2016年6月14日火曜日

+51 アビアシオン・サンボルハ

28/05/2016 18:00 @Les Brigittines (Kunstenfestivaldesarts)

岡崎藝術座のこの作品、とても好きで、今回はSTスポット、日本橋のスタジオに続いて3度目。今回はブリュッセル、クンステンフェスティバルで。何度観てもやはり好きな芝居。
原色の床から大村わたるさんが起き上がる感じが、Dire StraitsのMoney for Nothingの登場人物がぺらっと立ち上がる感じに似ていて、だから、
この芝居を観る直前の僕の脳内には毎回Money for Nothingの無意味に大仰なイントロが渦巻いていて、そこから無音の舞台が始まる(なので、あの有名なギターリフはいつもお預けだ)。

舞台の上では東京から沖縄へ、そこからリマへと場所が動いていくのだけれど、この座組も横浜から九州、東京、東北、北海道、オーストラリア、ベルギーへと移動していて、
ああ、この座組はいったい合わせてどれくらい移動していることになるのだろうかと、ぼんやり考える。
どこに立っていようと大村わたるの身体はしなやかで自由に動き、小野正彦はその空間に鉈で殴り込みをかけ、児玉磨利のやや前のめり重心、腰の重い感じが、大村わたるがぺらーっとどこかに飛んでいくのをピンを一本打ち込んで押さえているようにも見える。

周囲の観客はもちろんベルギーの方が大多数だったけれども、東京での佐野磧との出会いや、ペルーとの距離感、あるいは左翼演劇と現代との距離感にはついて行けても、「沖縄」という場所にはピンときていないように思われた。「場所の移動」に関する芝居であるだけに、あの、東京と沖縄の距離感が共有できないのは痛い。

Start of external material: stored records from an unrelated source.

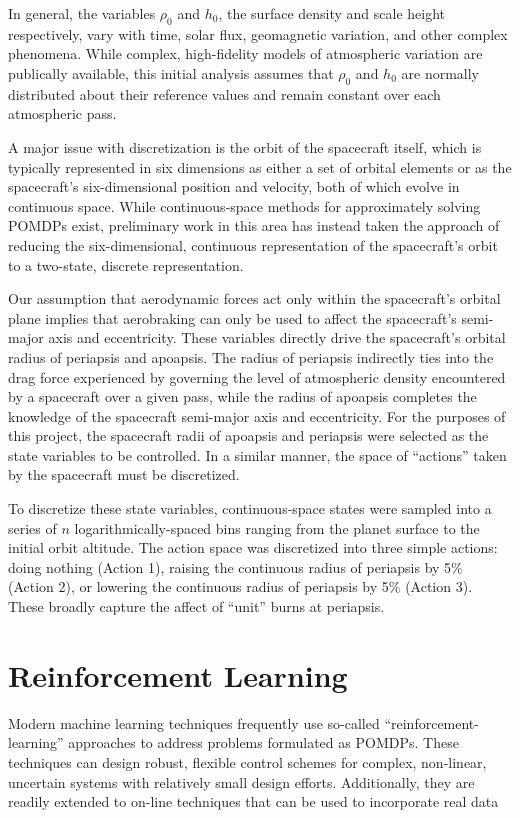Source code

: \documentclass[paper,11pt]{AAS}		%
\begin{document}
In general, the variables $\rho_0$ and $h_0$, the surface density and scale height respectively, vary with time, solar flux, 
geomagnetic variation, and other complex phenomena. While complex, high-fidelity models of atmospheric variation are publically 
available, this initial analysis assumes that $\rho_0$ and $h_0$ are normally distributed about their reference values and 
remain constant over each atmospheric pass.

A major issue with discretization is the orbit of the spacecraft itself, which is typically represented in six dimensions as 
either a set of orbital elements or as the spacecraft's six-dimensional position and velocity, both of which evolve in 
continuous space. While continuous-space methods for approximately solving POMDPs exist, preliminary work in this area has 
instead taken the 
approach of reducing the six-dimensional, continuous representation of the spacecraft's orbit to a two-state, discrete 
representation. 

Our assumption that aerodynamic forces act only within the spacecraft's orbital plane implies that aerobraking can only be used 
to affect the spacecraft's semi-major axis and eccentricity. These variables directly drive the spacecraft's orbital radius of 
periapsis and apoapsis. The radius of periapsis indirectly ties into the drag force experienced by governing the level of 
atmospheric density encountered by a spacecraft over a given pass, while the radius of apoapsis completes the knowledge of the 
spacecraft semi-major axis and eccentricity. For the purposes of this project, the spacecraft radii of apoapsis and periapsis 
were selected as the state variables to be controlled. In a similar manner, the space of ``actions'' taken by the spacecraft 
must be discretized.

To discretize these state variables, continuous-space states were sampled into a series of $n$ logarithmically-spaced bins 
ranging from the planet surface to the initial orbit altitude. The action space was discretized into three simple actions: 
doing nothing (Action 1), raising the continuous radius of periapsis by 5\% (Action 2), or lowering the continuous radius of 
periapsis by 5\% (Action 3). These broadly capture the affect 
of ``unit'' burns at periapsis. 

\section{Reinforcement Learning}

Modern machine learning techniques frequently use so-called ``reinforcement-learning'' approaches to address problems 
formulated as POMDPs. These techniques can design robust, flexible control schemes for  complex, non-linear, uncertain systems 
with relatively small design efforts. Additionally, they are readily extended to on-line techniques that can be used to 
incorporate real data
\end{document}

最後のシーン、大村わたると小野正彦が上手の客席脇を通って退場していく時に、その上半身が映画館でビッグスクリーンを観ているかのように僕の視界の右半分を大きく覆って、そのまま暗転して終わる、と、毎回、そういう風に記憶を曲げて覚えてしまうのだけれど、今回もまた、大村わたるがいなくなった後に、本当のラストシーンが出てきて、実は、驚いてしまった。そして、そのラストシーンでのフレームの嵌め方が、今回のブリュッセルでの公演では最も客席に迫ってきた気がする。単純に、これまで観たどの会場と比べても「生活に余裕のある紳士淑女の比率が多かったから」かも知れないが。

そして何ヶ月かするとやっぱり、僕の中でのこの芝居は、大村わたるが上手にはけていって大きく画面の右側から暗転して終わっているに違いない。そして、その先大村わたるがどこに行ったのかを、またぞろ確かめたくなってしまうのだろう。そして劇場の中に、あの、日本橋の倉庫のような事務室にぺらっと横たわる大村わたるを発見して、そこから再び旅に出るのだろう。芝居と一緒に旅を巡るよろこび。こういう気持ちになる芝居って他にない。